第19章 我只是没爭过而已 完辣,大师兄真把中州打沉啦
江长生虽是修士,但却钟爱俗世这种不曾沾染灵力的凡酒。
但凡材料中用了灵物,在他看来反而有种不洁的污浊感。
真要用老家的话来说,他这可能就是典型的山猪吃不了细糠吧。
如今在这么小眾的赛道上竟然还能找到个志同道合的酒友。
所以就连他都难得地放开了一回。
无论是此身还是彼身,这都还是江长生第一次如此敞开心扉地与外人对饮。
其实对於李有財来说,这同样是此生几千年里最为难得的一次。
本来只是一次散心途中的嘴馋之举,没想到却能意外收穫这般有著相同爱好的“道友”。
怎么就不算这几千年修道人生中的一大幸事呢?
天下人族千万亿,如他们这般独独喜欢凡酒的修士有不少。
可是如今夜这般,双双放下身份放下过往,浑然不羈对坐於船头畅饮的,同样也是几千年来的独此一回。
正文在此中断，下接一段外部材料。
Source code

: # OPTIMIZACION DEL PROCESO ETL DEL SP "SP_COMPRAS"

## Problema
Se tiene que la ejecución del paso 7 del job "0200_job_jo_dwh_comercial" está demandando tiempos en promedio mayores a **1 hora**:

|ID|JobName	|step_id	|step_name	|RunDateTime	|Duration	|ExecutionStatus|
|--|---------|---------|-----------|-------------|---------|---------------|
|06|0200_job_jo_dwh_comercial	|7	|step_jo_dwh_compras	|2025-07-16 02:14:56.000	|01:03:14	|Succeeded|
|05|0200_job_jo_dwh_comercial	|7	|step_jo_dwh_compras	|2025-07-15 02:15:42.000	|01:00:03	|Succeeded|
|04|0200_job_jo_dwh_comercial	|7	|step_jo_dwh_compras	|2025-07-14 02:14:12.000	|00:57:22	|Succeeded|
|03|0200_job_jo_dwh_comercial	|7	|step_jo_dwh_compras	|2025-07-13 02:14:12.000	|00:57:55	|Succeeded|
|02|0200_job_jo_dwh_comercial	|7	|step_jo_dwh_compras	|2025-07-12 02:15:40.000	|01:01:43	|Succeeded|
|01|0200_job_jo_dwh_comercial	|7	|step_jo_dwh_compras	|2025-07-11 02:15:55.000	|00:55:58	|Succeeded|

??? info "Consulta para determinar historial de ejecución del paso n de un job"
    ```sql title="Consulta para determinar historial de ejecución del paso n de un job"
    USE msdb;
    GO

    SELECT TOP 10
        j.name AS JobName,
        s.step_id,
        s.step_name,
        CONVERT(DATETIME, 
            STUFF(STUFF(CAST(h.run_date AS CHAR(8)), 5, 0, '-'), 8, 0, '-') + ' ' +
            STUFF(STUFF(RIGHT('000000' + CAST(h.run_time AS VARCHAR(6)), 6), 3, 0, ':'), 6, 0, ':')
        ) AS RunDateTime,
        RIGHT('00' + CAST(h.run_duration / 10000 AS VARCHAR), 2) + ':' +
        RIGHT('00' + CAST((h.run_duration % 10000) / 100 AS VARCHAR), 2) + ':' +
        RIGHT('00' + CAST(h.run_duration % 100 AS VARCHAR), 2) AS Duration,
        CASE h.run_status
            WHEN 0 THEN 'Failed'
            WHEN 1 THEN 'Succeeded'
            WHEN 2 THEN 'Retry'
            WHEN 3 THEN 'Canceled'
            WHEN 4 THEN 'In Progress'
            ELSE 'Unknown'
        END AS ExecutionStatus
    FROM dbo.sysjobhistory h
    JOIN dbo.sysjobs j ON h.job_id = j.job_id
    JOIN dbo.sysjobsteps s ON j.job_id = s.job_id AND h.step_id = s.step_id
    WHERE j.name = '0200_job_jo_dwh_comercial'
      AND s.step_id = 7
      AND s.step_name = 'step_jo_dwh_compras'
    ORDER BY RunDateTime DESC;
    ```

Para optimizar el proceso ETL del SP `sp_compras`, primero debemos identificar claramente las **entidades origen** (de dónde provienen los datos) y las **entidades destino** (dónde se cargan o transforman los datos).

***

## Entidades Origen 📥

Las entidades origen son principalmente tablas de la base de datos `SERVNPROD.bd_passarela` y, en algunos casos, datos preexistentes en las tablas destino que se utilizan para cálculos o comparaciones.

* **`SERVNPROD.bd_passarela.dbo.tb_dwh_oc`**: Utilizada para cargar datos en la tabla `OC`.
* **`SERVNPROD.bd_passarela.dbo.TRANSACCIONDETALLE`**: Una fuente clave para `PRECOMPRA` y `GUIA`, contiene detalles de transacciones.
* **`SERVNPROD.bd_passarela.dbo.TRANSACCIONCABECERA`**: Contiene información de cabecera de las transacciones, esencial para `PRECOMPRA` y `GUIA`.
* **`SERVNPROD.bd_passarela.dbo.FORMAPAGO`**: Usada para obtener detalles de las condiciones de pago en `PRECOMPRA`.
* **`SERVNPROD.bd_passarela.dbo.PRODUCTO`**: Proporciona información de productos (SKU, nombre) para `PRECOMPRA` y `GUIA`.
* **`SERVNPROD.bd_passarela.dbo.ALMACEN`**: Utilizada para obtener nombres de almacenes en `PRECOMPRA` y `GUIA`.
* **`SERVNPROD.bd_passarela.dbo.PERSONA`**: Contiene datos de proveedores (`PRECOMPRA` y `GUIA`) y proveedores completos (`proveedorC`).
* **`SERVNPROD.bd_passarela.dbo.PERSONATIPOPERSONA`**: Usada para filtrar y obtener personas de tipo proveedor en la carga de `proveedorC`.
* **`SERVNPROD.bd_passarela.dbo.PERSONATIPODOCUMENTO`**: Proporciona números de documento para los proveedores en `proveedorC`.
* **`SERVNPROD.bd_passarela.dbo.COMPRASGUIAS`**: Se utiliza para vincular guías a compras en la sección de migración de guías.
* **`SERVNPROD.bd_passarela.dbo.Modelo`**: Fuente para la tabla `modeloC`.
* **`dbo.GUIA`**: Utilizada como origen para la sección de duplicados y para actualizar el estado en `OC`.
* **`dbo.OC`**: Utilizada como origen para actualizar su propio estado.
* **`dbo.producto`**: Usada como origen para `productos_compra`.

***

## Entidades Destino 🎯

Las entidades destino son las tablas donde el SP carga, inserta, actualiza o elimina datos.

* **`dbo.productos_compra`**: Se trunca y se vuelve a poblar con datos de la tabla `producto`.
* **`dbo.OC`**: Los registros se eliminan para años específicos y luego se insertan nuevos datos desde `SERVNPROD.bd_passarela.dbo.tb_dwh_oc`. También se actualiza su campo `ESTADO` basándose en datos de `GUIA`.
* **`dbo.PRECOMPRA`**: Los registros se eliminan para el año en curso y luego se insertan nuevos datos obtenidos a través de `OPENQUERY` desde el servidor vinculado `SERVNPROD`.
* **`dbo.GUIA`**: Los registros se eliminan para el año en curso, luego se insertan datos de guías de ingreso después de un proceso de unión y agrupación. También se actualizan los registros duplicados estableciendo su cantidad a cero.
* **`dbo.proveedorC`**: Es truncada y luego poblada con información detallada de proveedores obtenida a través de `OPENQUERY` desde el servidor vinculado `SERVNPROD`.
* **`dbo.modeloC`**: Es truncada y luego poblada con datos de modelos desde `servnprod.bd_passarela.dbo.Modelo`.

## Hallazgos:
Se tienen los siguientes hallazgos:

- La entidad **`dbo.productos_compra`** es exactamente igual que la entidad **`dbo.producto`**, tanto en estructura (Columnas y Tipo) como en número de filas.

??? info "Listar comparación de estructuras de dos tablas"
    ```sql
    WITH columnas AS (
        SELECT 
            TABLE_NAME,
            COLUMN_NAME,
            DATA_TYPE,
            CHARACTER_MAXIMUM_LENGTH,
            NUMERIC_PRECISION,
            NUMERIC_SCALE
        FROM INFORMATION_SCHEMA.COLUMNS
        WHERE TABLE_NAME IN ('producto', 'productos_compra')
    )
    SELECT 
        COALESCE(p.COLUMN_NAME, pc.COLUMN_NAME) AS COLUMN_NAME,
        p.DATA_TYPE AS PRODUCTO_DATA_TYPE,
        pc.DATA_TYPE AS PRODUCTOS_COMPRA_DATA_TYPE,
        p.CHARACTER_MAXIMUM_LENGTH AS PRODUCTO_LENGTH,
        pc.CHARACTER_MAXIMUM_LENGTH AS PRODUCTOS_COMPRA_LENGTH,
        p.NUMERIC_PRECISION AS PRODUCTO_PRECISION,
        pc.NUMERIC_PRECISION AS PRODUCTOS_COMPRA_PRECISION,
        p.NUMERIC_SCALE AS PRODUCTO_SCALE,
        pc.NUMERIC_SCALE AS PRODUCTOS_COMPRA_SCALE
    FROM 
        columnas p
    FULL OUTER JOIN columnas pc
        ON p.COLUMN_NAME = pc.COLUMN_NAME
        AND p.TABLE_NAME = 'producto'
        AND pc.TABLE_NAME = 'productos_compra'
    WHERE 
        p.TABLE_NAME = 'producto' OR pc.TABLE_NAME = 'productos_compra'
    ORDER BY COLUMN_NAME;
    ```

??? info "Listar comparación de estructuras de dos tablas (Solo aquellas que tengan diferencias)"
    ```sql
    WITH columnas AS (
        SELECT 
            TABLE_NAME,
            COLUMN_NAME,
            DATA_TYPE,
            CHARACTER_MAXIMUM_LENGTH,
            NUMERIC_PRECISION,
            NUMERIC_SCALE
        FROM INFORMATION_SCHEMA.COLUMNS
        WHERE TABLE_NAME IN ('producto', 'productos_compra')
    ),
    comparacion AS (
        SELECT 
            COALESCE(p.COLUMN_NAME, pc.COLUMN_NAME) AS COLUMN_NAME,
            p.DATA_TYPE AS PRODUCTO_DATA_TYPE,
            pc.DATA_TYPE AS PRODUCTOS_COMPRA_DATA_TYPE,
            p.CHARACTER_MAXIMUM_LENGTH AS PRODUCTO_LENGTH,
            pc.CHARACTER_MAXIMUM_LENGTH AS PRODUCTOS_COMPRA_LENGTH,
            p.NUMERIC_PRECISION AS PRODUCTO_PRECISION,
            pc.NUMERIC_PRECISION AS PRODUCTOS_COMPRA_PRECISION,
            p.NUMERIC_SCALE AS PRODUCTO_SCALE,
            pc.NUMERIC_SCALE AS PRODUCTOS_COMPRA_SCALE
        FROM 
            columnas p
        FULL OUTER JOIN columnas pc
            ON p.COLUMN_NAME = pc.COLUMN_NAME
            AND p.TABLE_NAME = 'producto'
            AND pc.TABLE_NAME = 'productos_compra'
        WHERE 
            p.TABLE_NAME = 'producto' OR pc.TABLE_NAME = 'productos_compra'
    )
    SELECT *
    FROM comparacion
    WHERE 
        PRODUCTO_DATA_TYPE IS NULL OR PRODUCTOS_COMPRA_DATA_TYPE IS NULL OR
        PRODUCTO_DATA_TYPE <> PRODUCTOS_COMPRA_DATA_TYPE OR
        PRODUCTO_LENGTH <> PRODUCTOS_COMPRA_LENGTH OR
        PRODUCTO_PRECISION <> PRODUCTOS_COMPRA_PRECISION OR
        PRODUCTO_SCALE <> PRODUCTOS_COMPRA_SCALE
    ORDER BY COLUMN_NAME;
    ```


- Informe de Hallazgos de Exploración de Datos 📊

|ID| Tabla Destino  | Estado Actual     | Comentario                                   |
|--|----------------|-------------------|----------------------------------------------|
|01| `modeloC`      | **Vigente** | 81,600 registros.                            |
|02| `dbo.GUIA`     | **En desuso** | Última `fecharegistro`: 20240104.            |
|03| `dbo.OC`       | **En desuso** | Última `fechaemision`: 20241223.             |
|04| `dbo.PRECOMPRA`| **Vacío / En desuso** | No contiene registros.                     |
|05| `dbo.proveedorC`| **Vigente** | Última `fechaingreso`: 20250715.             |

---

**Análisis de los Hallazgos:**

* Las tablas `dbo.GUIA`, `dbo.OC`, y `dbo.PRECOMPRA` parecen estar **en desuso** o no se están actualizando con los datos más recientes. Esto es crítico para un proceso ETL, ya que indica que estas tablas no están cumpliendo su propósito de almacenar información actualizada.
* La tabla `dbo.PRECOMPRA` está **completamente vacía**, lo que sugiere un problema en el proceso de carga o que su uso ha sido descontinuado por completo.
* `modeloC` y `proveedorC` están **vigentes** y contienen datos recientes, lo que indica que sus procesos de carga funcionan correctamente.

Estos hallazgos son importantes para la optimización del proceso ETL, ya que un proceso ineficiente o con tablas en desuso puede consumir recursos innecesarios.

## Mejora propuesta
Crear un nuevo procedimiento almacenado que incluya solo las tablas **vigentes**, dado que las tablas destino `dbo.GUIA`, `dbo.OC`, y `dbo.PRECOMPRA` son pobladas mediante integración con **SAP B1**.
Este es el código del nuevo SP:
二人默契的压下了一切修为,光以一介凡人的身份享受著跟前这独属於烈酒的浪漫。
醉后不知天在水,满船清梦压星河。
恍惚之间,二人就已聊了许多许多。
虽然都是些许旧事,却也都是外人难以得知的各自私密。
李有財並没有提及她的真实身份,只是诉说著上山那年路上凌厉的风雪。
江长生也没有说到这三十年来经歷的残酷血腥,只是说起了无尽星河外那个灯光发黄的几十平小屋。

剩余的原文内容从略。